Il faudra attendra l’arrivée des Belges pour voir les Batare émerger à nouveau. En effet, explique toujours Mworoha, avec la loi de 1925, il y a suppression des institutions royales dirigées par les chefs burundais. Les Belges simplifient les choses en faisant de tous les chefs princes et les sous chefs, des batware.
Qui plus est, ils dirigent le pays sur base de l’idéologie hamitique, avec un argument de race supérieur et de race inférieur. Ils privilégient les tutsi, exigent aussi que les chefs soient baptisés et suppriment l’Umuganuro en 1929.
Avec toutes ces réformes, Mbanzabugabo, un Umutare revient du Bushubi et redevient prince à Bweru. Parallèlement, la famille Baranyaka est mise à l’honneur. Ainsi, les Batare reprennent de l’importance. Le conflit renaît avec l’indépendance. In fine, remarque Mworoha, la Belgique n’a pas résolu le confit Bezi-Batare, au contraire, elle l’a renforcé.
Au-delà de ce conflit Bezi-Batare, ajoute Aloys Batungwanayo, il y a également le conflit clanique entre les Benengwe et Banyakarama. « Mwezi était soutenu par les Banyakarama et Maconco par les Benengwe. C’est tous ces conflits, qui aboutiront aux conflits ethniques. »
Les divisions au moment de l’indépendance
L’avant et l’après indépendance n’amènera pas de changement à ce niveau. Pour Mworoha, la mort de Rwagasore est même un signe éloquent du prolongement du conflit Bezi-Batare. Les Belges soutenant toujours le camp des Batare.
Comme pour appuyer les propos de Mworoha, Belyse souligne qu’après la mort de Rwagasore, il y aura des tueries sur base ethnique. Des divisions ethniques qui vont continuer au fil du temps, sur fond de vengeance.

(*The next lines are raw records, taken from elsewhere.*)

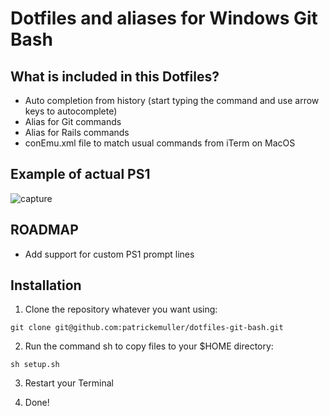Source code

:# Dotfiles and aliases for Windows Git Bash

## What is included in this Dotfiles?

- Auto completion from history (start typing the command and use arrow keys to autocomplete)
- Alias for Git commands
- Alias for Rails commands
- conEmu.xml file to match usual commands from iTerm on MacOS

## Example of actual PS1

![capture](https://user-images.githubusercontent.com/1644530/50055394-79363180-0135-11e9-9d6f-9b09a72d68c8.PNG)

## ROADMAP

- Add support for custom PS1 prompt lines

## Installation

1. Clone the repository whatever you want using:

```
git clone git@github.com:patrickemuller/dotfiles-git-bash.git
```

2. Run the command sh to copy files to your $HOME directory:

```
sh setup.sh
```

3. Restart your Terminal

4. Done!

Avec l’avènement de la République, les divisions vont être renforcées entre les élites hutu et tutsi qui se disputent le pouvoir. En plus de l’ethnisme, nous dit toujours Mworoha, la république engendrera le clanisme et le régionalisme.
En conclusion, Aloys Batungwanayo soutient qu’il est inopportun d’attribuer tous les maux que le pays a connus aux colonisateurs et missionnaires. Il ne faut pas chercher des bouc-émissaires sur lesquels se défouler. Pour en finir avec ces conflits, il faut diagnostiquer leurs causes profondes pour en finir avec l’exclusion des uns et des autres sur base régionale, clanique, ethnique. Le remède peut être amer, mais il faut l’avaler pour guérir.
C’est vraiment riche en contenu mais il faut apporter un Errata au niveau des frères de Mwezi Gisabo.Ce n’est pas Rasha mais Rwasha.